(for the Pre-COP26 virtual event on Nitrogen for Climate and Green Recovery 27- 29 April 2021, Colombo)
Ladies and Gentlemen
It gives me great pleasure to address you today at this preparatory high level regional e-meeting. This meeting represents a positive step towards addressing the important issue of Nitrogen Management ahead of the 26th Conference of the Parties of the United Nations Framework Convention on Climate Change, hosted by the Government of the United Kingdom of Great Britain and Northern Ireland later this year.
Sustainable environmental policies require not only environmental conservation but also improving social and economic practices so that nations can sustain their people and their natural environments in the long term.

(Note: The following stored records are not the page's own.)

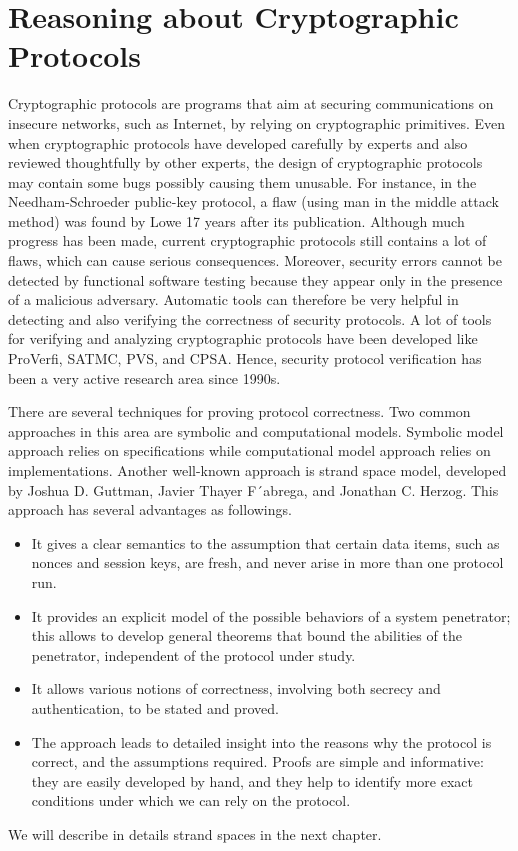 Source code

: \section {Reasoning about Cryptographic Protocols}
Cryptographic protocols are programs that aim at securing communications on insecure networks, such as Internet, by relying on cryptographic primitives. Even when cryptographic protocols have developed carefully by experts and also reviewed thoughtfully by other experts, the design of cryptographic protocols may contain some bugs possibly causing them unusable. For instance, in the Needham-Schroeder public-key protocol, a flaw (using man in the middle attack method) was found by Lowe 17 years after its publication. Although much progress has been made, current cryptographic protocols still contains a lot of flaws, which can cause serious consequences. Moreover, security errors cannot be detected by functional software testing because they appear only in the presence of a malicious adversary. Automatic tools can therefore be very helpful in detecting and also verifying the correctness of security protocols.  A lot of tools for verifying and analyzing cryptographic protocols have been developed like ProVerfi, SATMC, PVS, and CPSA. Hence, security protocol verification has been a very active research area since 1990s.

There are several techniques for proving protocol correctness. Two common approaches in this area are symbolic and computational models. Symbolic model approach relies on specifications while computational model approach relies on implementations. Another well-known approach is strand space model, developed by Joshua D. Guttman, Javier Thayer F´abrega, and Jonathan C. Herzog. This approach has several advantages as followings. 
\begin{itemize}
\item It gives a clear semantics to the assumption that certain data
items, such as nonces and session keys, are fresh, and never arise in more
than one protocol run.
\item It provides an explicit model of the possible behaviors of a system
penetrator; this allows to develop general theorems that bound the
abilities of the penetrator, independent of the protocol under study.
\item It allows various notions of correctness, involving both secrecy
and authentication, to be stated and proved.
\item The approach leads to detailed insight into the reasons why
the protocol is correct, and the assumptions required. Proofs are simple
and informative: they are easily developed by hand, and they help to
identify more exact conditions under which we can rely on the protocol.
\end{itemize} We will describe in details strand spaces in the next chapter. %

For its part, the Government of Sri Lanka has adopted balanced policies that promote the sustainability of our biodiversity, forest cover, waterways and oceanic resources alongside the socioeconomic requirements of our citizens. Inculcating a sense of environmental sensitivity and responsibility amongst our future generations is critically important and is included in our ongoing educational reforms.
At the Biodiversity Summit of the United Nations General Assembly last year, I made an appeal to world leaders for the better management of Nitrogen. Climate scientists have been studying and grappling with the impact of increased Carbon Dioxide emissions in the atmosphere for decades. I believe it is important to address the issue of Nitrogen waste in a similarly urgent way, and to broaden the ongoing discourse on climate change accordingly.
With agriculture comprising the primary means of livelihood for a significant section of our population, the issue of nitrogen management is particularly important to Sri Lanka. It is estimated that approximately 80% of the Nitrogen fertilizer used domestically is wasted, and ends up in the atmosphere, land, and water. Transportation and other industries also release gaseous reactive Nitrogen, which entraps heat and contributes to faster global warming.
I am aware that such issues are common to countries in our region, and that the adverse consequences of these issues will prove challenging to our Governments in the medium and long term. Improved Nitrogen management through comprehensive study, more awareness building and creating better solutions for the dual imperatives of sustaining economic activity and the environment is therefore of critical importance. Such actions need to be guided by timely policy decisions not just at the national level, but also regionally and globally.
I am confident that the deliberation of this forum will help bring together the Governments of the South Asian region towards a common understanding on this issue. This will in turn have a positive impact on the decisions arrived at during the 26th Conference of the Parties of the United Nations Framework Convention on Climate Change later this year. In concluding, I convey my best wishes to you for a successful and productive forum.